WHAT THE TASK REQUIRES: If a line comes after the one containing "Why this plugin", leave it out; copy every line before it, and that line too, exactly as written, starting from the first line of the entries.
*** EXERCISE INPUT Section Begins ***
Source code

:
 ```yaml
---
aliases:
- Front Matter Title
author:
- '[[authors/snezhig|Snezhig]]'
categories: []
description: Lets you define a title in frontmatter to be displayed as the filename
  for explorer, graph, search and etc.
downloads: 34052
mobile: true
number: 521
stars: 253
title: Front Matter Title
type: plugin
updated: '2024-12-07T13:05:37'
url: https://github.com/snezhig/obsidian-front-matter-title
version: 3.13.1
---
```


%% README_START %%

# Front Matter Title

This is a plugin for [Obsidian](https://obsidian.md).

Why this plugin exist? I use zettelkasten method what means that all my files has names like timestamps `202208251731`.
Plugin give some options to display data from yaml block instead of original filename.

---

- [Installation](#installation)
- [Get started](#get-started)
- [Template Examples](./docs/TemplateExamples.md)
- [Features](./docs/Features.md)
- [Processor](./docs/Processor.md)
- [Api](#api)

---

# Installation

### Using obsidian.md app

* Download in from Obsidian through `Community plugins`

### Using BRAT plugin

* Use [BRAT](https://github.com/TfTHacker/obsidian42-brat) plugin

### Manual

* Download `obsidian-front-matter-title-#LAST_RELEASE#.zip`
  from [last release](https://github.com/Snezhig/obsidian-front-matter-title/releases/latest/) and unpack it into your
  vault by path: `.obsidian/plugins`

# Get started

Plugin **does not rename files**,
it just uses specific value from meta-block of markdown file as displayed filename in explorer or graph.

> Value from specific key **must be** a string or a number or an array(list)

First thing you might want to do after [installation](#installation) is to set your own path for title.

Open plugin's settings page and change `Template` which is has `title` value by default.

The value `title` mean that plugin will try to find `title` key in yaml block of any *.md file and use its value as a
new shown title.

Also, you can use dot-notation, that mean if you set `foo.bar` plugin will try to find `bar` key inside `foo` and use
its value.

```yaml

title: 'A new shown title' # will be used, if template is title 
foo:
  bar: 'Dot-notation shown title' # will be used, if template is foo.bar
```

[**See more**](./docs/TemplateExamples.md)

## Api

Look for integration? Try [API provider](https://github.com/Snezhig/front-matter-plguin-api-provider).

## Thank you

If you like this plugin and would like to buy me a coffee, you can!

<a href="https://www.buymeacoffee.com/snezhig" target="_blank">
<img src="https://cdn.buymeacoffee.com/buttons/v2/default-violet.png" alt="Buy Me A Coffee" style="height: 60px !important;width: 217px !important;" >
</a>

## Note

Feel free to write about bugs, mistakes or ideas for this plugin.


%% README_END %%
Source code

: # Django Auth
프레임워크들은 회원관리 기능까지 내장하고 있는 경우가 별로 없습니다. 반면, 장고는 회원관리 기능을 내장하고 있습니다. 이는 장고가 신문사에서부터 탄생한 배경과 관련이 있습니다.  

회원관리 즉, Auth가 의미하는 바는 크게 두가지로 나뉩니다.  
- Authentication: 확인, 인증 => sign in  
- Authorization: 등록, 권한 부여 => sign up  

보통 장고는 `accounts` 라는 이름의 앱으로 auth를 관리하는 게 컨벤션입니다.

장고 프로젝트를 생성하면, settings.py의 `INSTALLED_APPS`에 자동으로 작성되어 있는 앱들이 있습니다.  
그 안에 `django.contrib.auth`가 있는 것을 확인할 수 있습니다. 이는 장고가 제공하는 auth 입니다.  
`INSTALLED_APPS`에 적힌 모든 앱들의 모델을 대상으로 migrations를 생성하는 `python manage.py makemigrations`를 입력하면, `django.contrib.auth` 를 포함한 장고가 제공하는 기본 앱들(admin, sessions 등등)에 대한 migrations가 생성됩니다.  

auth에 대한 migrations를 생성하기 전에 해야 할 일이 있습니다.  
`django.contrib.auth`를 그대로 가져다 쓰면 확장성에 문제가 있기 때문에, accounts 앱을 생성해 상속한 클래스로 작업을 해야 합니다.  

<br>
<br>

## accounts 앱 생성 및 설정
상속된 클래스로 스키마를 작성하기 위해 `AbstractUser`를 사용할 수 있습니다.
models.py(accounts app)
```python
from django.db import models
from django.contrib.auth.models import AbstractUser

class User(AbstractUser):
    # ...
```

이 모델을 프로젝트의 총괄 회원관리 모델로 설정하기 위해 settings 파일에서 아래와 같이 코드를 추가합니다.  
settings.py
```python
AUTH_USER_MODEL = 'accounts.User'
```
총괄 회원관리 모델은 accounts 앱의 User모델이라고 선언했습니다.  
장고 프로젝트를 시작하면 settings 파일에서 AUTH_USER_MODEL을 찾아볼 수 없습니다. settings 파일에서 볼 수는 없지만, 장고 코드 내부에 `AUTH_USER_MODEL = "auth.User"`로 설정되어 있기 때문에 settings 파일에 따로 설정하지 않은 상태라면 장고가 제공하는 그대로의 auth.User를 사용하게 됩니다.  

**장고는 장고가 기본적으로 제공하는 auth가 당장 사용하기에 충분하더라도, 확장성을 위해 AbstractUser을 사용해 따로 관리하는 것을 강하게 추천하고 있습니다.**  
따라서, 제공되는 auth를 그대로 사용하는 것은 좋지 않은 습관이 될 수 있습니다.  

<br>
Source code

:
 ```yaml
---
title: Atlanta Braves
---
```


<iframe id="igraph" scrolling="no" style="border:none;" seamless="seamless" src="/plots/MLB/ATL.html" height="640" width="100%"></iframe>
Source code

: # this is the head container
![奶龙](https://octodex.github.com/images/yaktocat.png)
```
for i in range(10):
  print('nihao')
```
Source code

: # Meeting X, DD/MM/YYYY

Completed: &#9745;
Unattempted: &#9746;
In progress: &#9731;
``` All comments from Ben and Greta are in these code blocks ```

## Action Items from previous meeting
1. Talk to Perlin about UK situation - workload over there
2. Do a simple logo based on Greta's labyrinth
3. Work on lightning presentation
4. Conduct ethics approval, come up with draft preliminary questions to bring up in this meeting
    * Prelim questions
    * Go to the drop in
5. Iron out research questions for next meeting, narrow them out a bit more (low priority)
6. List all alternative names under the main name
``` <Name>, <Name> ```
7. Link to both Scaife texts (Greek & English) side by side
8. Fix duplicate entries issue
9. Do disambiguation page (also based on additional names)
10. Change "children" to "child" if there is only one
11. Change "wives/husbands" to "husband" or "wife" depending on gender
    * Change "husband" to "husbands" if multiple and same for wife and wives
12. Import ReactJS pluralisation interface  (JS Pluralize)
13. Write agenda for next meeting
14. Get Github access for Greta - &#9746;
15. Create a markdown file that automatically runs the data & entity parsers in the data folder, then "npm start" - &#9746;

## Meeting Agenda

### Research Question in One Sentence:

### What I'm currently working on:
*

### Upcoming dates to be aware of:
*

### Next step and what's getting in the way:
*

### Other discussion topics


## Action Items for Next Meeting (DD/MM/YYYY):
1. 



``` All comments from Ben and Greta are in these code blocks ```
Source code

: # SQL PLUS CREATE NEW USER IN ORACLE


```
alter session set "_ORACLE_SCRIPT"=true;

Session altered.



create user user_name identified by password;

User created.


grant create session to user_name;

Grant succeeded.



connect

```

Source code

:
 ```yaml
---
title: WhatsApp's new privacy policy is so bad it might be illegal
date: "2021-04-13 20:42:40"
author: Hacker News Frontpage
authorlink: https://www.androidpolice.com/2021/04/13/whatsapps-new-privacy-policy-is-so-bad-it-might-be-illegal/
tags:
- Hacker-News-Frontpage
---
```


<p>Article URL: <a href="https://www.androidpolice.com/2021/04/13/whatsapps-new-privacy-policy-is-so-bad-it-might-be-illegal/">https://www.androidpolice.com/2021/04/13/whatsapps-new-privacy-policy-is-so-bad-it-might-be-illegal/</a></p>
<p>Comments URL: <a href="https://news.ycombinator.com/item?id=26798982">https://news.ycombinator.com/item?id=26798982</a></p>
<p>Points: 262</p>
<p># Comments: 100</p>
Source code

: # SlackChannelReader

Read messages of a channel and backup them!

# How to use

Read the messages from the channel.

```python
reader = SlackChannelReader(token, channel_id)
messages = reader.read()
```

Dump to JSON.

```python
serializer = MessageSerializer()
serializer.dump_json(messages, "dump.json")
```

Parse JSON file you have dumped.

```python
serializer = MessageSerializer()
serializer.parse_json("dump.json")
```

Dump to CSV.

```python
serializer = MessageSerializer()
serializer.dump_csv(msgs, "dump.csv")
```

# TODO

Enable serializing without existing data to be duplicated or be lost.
*** EXERCISE INPUT Section Ends ***
EXERCISE ANSWER:
Source code

:
 ```yaml
---
aliases:
- Front Matter Title
author:
- '[[authors/snezhig|Snezhig]]'
categories: []
description: Lets you define a title in frontmatter to be displayed as the filename
  for explorer, graph, search and etc.
downloads: 34052
mobile: true
number: 521
stars: 253
title: Front Matter Title
type: plugin
updated: '2024-12-07T13:05:37'
url: https://github.com/snezhig/obsidian-front-matter-title
version: 3.13.1
---
```


%% README_START %%

# Front Matter Title

This is a plugin for [Obsidian](https://obsidian.md).

Why this plugin exist? I use zettelkasten method what means that all my files has names like timestamps `202208251731`.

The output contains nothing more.